Locate all lines in the data below that hold "World" and show them.

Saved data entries
━━━━━━━━━━

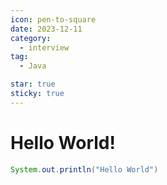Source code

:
 ```yaml
---
icon: pen-to-square
date: 2023-12-11
category:
  - interview
tag:
  - Java

star: true
sticky: true
---
```


# Hello World!

```java
System.out.println("Hello World")
```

━━━━━━━━━━

WRITTEN SOLUTION
# Hello World!
System.out.println("Hello World")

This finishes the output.